- Task to carry out -
Write out the entries below exactly. End with the line that contains "of $\A$ is locally finite".

[Data excerpts]
┄┄┄┄┄┄

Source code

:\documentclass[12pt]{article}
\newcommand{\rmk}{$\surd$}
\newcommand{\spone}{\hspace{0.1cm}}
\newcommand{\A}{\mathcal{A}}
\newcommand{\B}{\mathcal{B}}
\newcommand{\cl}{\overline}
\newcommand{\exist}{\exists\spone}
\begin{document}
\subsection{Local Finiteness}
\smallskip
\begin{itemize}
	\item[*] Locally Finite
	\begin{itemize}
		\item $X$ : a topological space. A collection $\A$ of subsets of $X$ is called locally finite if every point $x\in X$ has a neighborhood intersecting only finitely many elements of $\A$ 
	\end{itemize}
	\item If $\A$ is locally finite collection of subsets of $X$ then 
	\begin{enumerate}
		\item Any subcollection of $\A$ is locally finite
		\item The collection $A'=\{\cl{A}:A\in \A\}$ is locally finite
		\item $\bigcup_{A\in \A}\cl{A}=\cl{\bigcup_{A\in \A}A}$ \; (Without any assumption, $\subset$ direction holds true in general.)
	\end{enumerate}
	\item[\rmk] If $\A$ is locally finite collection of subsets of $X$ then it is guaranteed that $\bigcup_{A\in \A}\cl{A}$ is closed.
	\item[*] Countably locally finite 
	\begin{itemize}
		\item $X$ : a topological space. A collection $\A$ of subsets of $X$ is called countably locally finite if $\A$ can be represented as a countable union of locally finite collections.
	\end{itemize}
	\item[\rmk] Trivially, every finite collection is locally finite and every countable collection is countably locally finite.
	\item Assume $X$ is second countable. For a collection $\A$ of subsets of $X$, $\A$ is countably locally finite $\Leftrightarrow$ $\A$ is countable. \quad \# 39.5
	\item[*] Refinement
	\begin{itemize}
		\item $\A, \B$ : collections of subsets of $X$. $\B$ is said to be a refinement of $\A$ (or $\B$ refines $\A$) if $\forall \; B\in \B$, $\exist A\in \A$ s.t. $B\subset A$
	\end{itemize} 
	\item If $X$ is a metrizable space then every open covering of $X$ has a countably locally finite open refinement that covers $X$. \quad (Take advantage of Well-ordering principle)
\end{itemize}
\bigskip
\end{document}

┄┄┄┄┄┄

- Worked solution -
Source code

:\documentclass[12pt]{article}
\newcommand{\rmk}{$\surd$}
\newcommand{\spone}{\hspace{0.1cm}}
\newcommand{\A}{\mathcal{A}}
\newcommand{\B}{\mathcal{B}}
\newcommand{\cl}{\overline}
\newcommand{\exist}{\exists\spone}
\begin{document}
\subsection{Local Finiteness}
\smallskip
\begin{itemize}
	\item[*] Locally Finite
	\begin{itemize}
		\item $X$ : a topological space. A collection $\A$ of subsets of $X$ is called locally finite if every point $x\in X$ has a neighborhood intersecting only finitely many elements of $\A$ 
	\end{itemize}
	\item If $\A$ is locally finite collection of subsets of $X$ then 
	\begin{enumerate}
		\item Any subcollection of $\A$ is locally finite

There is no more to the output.